#### RECORD EXTRACTS

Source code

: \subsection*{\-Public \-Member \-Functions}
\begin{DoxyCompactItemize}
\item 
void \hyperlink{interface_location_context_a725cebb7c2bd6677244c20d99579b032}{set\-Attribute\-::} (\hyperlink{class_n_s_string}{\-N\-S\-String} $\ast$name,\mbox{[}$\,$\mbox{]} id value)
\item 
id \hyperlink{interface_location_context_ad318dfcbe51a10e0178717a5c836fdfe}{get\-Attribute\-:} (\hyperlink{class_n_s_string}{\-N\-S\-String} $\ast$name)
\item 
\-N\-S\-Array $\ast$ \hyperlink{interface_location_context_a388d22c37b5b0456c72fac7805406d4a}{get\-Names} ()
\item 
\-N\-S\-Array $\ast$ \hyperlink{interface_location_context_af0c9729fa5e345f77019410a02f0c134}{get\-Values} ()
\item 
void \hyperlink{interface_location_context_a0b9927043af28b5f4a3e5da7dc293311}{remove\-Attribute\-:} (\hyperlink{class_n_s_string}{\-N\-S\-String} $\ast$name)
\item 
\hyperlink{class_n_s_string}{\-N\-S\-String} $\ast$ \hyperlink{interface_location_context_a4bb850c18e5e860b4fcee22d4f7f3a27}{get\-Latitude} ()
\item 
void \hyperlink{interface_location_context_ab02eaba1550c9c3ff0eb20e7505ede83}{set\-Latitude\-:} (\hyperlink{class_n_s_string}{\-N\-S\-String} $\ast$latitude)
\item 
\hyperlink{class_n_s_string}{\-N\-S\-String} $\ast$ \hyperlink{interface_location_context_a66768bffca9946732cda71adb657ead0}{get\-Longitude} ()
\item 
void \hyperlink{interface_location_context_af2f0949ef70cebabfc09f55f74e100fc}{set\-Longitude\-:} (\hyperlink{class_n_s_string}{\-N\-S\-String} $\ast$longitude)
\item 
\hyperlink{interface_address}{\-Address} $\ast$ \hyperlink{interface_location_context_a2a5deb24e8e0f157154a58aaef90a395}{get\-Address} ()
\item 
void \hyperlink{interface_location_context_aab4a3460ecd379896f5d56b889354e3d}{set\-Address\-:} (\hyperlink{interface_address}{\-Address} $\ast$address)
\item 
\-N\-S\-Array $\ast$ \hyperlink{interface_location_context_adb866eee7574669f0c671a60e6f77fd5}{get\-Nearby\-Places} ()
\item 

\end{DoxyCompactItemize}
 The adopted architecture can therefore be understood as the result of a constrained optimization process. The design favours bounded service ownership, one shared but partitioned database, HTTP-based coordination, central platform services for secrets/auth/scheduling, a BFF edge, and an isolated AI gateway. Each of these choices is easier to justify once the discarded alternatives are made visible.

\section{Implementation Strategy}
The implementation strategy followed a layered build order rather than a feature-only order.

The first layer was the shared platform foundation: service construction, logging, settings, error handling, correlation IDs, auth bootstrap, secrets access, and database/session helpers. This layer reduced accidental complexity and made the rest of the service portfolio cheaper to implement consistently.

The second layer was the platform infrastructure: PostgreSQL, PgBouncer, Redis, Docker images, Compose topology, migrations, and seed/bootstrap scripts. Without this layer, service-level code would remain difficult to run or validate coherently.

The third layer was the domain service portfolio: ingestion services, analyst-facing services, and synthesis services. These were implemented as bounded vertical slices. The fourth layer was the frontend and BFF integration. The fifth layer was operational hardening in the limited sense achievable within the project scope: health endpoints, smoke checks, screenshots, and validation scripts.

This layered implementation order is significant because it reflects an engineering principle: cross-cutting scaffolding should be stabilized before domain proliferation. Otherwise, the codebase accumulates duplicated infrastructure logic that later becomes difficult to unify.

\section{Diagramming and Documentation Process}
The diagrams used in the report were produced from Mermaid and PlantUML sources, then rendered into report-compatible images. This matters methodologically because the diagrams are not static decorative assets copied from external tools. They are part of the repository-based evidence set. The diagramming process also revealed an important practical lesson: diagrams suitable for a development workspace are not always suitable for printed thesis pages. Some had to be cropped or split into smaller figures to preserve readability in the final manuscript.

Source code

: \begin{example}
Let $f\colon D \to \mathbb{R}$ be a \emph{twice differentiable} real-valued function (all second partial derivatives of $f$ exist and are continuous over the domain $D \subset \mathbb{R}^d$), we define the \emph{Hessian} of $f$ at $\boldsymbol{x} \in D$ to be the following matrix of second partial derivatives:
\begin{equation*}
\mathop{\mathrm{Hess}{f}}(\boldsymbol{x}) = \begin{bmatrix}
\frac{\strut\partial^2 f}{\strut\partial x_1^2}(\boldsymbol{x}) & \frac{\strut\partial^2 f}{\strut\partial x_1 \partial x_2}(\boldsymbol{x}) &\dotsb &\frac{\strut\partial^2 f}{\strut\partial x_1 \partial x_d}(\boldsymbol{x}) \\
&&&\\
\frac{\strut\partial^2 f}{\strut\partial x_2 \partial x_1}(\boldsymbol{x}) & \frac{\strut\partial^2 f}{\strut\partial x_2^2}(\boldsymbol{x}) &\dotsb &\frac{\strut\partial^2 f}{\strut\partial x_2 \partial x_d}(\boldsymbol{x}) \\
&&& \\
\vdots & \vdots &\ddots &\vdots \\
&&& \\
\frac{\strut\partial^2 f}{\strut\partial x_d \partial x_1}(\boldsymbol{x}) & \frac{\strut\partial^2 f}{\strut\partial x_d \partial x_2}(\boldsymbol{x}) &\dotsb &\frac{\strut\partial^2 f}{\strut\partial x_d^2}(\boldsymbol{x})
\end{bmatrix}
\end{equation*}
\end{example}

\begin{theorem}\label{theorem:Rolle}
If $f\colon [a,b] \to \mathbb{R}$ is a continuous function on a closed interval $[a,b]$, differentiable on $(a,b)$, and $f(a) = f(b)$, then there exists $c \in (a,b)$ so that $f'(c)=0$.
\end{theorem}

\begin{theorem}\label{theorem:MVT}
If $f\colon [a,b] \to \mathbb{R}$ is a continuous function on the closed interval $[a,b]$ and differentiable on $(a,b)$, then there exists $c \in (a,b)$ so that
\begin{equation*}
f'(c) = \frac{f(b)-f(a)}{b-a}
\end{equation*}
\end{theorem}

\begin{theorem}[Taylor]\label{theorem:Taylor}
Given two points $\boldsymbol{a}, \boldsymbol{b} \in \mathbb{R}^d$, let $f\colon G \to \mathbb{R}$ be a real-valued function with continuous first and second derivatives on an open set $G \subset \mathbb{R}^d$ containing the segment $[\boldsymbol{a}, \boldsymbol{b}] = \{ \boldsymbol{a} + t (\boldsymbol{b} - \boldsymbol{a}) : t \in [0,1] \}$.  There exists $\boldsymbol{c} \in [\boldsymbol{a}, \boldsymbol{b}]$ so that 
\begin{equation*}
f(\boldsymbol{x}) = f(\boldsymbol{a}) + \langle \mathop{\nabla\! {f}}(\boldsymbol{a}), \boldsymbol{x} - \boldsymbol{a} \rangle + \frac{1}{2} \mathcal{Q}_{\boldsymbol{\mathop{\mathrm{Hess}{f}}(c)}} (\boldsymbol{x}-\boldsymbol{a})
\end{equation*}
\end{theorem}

########

[YOUR INSTRUCTIONS]
Give the whole listing again, character for character.

[ANSWER SPACE]
Source code

: \subsection*{\-Public \-Member \-Functions}
\begin{DoxyCompactItemize}
\item 
void \hyperlink{interface_location_context_a725cebb7c2bd6677244c20d99579b032}{set\-Attribute\-::} (\hyperlink{class_n_s_string}{\-N\-S\-String} $\ast$name,\mbox{[}$\,$\mbox{]} id value)
\item 
id \hyperlink{interface_location_context_ad318dfcbe51a10e0178717a5c836fdfe}{get\-Attribute\-:} (\hyperlink{class_n_s_string}{\-N\-S\-String} $\ast$name)
\item 
\-N\-S\-Array $\ast$ \hyperlink{interface_location_context_a388d22c37b5b0456c72fac7805406d4a}{get\-Names} ()
\item 
\-N\-S\-Array $\ast$ \hyperlink{interface_location_context_af0c9729fa5e345f77019410a02f0c134}{get\-Values} ()
\item 
void \hyperlink{interface_location_context_a0b9927043af28b5f4a3e5da7dc293311}{remove\-Attribute\-:} (\hyperlink{class_n_s_string}{\-N\-S\-String} $\ast$name)
\item 
\hyperlink{class_n_s_string}{\-N\-S\-String} $\ast$ \hyperlink{interface_location_context_a4bb850c18e5e860b4fcee22d4f7f3a27}{get\-Latitude} ()
\item 
void \hyperlink{interface_location_context_ab02eaba1550c9c3ff0eb20e7505ede83}{set\-Latitude\-:} (\hyperlink{class_n_s_string}{\-N\-S\-String} $\ast$latitude)
\item 
\hyperlink{class_n_s_string}{\-N\-S\-String} $\ast$ \hyperlink{interface_location_context_a66768bffca9946732cda71adb657ead0}{get\-Longitude} ()
\item 
void \hyperlink{interface_location_context_af2f0949ef70cebabfc09f55f74e100fc}{set\-Longitude\-:} (\hyperlink{class_n_s_string}{\-N\-S\-String} $\ast$longitude)
\item 
\hyperlink{interface_address}{\-Address} $\ast$ \hyperlink{interface_location_context_a2a5deb24e8e0f157154a58aaef90a395}{get\-Address} ()
\item 
void \hyperlink{interface_location_context_aab4a3460ecd379896f5d56b889354e3d}{set\-Address\-:} (\hyperlink{interface_address}{\-Address} $\ast$address)
\item 
\-N\-S\-Array $\ast$ \hyperlink{interface_location_context_adb866eee7574669f0c671a60e6f77fd5}{get\-Nearby\-Places} ()
\item 

\end{DoxyCompactItemize}
 The adopted architecture can therefore be understood as the result of a constrained optimization process. The design favours bounded service ownership, one shared but partitioned database, HTTP-based coordination, central platform services for secrets/auth/scheduling, a BFF edge, and an isolated AI gateway. Each of these choices is easier to justify once the discarded alternatives are made visible.

\section{Implementation Strategy}
The implementation strategy followed a layered build order rather than a feature-only order.

The first layer was the shared platform foundation: service construction, logging, settings, error handling, correlation IDs, auth bootstrap, secrets access, and database/session helpers. This layer reduced accidental complexity and made the rest of the service portfolio cheaper to implement consistently.

The second layer was the platform infrastructure: PostgreSQL, PgBouncer, Redis, Docker images, Compose topology, migrations, and seed/bootstrap scripts. Without this layer, service-level code would remain difficult to run or validate coherently.

The third layer was the domain service portfolio: ingestion services, analyst-facing services, and synthesis services. These were implemented as bounded vertical slices. The fourth layer was the frontend and BFF integration. The fifth layer was operational hardening in the limited sense achievable within the project scope: health endpoints, smoke checks, screenshots, and validation scripts.

This layered implementation order is significant because it reflects an engineering principle: cross-cutting scaffolding should be stabilized before domain proliferation. Otherwise, the codebase accumulates duplicated infrastructure logic that later becomes difficult to unify.

\section{Diagramming and Documentation Process}
The diagrams used in the report were produced from Mermaid and PlantUML sources, then rendered into report-compatible images. This matters methodologically because the diagrams are not static decorative assets copied from external tools. They are part of the repository-based evidence set. The diagramming process also revealed an important practical lesson: diagrams suitable for a development workspace are not always suitable for printed thesis pages. Some had to be cropped or split into smaller figures to preserve readability in the final manuscript.

Source code

: \begin{example}
Let $f\colon D \to \mathbb{R}$ be a \emph{twice differentiable} real-valued function (all second partial derivatives of $f$ exist and are continuous over the domain $D \subset \mathbb{R}^d$), we define the \emph{Hessian} of $f$ at $\boldsymbol{x} \in D$ to be the following matrix of second partial derivatives:
\begin{equation*}
\mathop{\mathrm{Hess}{f}}(\boldsymbol{x}) = \begin{bmatrix}
\frac{\strut\partial^2 f}{\strut\partial x_1^2}(\boldsymbol{x}) & \frac{\strut\partial^2 f}{\strut\partial x_1 \partial x_2}(\boldsymbol{x}) &\dotsb &\frac{\strut\partial^2 f}{\strut\partial x_1 \partial x_d}(\boldsymbol{x}) \\
&&&\\
\frac{\strut\partial^2 f}{\strut\partial x_2 \partial x_1}(\boldsymbol{x}) & \frac{\strut\partial^2 f}{\strut\partial x_2^2}(\boldsymbol{x}) &\dotsb &\frac{\strut\partial^2 f}{\strut\partial x_2 \partial x_d}(\boldsymbol{x}) \\
&&& \\
\vdots & \vdots &\ddots &\vdots \\
&&& \\
\frac{\strut\partial^2 f}{\strut\partial x_d \partial x_1}(\boldsymbol{x}) & \frac{\strut\partial^2 f}{\strut\partial x_d \partial x_2}(\boldsymbol{x}) &\dotsb &\frac{\strut\partial^2 f}{\strut\partial x_d^2}(\boldsymbol{x})
\end{bmatrix}
\end{equation*}
\end{example}

\begin{theorem}\label{theorem:Rolle}
If $f\colon [a,b] \to \mathbb{R}$ is a continuous function on a closed interval $[a,b]$, differentiable on $(a,b)$, and $f(a) = f(b)$, then there exists $c \in (a,b)$ so that $f'(c)=0$.
\end{theorem}

\begin{theorem}\label{theorem:MVT}
If $f\colon [a,b] \to \mathbb{R}$ is a continuous function on the closed interval $[a,b]$ and differentiable on $(a,b)$, then there exists $c \in (a,b)$ so that
\begin{equation*}
f'(c) = \frac{f(b)-f(a)}{b-a}
\end{equation*}
\end{theorem}

\begin{theorem}[Taylor]\label{theorem:Taylor}
Given two points $\boldsymbol{a}, \boldsymbol{b} \in \mathbb{R}^d$, let $f\colon G \to \mathbb{R}$ be a real-valued function with continuous first and second derivatives on an open set $G \subset \mathbb{R}^d$ containing the segment $[\boldsymbol{a}, \boldsymbol{b}] = \{ \boldsymbol{a} + t (\boldsymbol{b} - \boldsymbol{a}) : t \in [0,1] \}$.  There exists $\boldsymbol{c} \in [\boldsymbol{a}, \boldsymbol{b}]$ so that 
\begin{equation*}
f(\boldsymbol{x}) = f(\boldsymbol{a}) + \langle \mathop{\nabla\! {f}}(\boldsymbol{a}), \boldsymbol{x} - \boldsymbol{a} \rangle + \frac{1}{2} \mathcal{Q}_{\boldsymbol{\mathop{\mathrm{Hess}{f}}(c)}} (\boldsymbol{x}-\boldsymbol{a})
\end{equation*}
\end{theorem}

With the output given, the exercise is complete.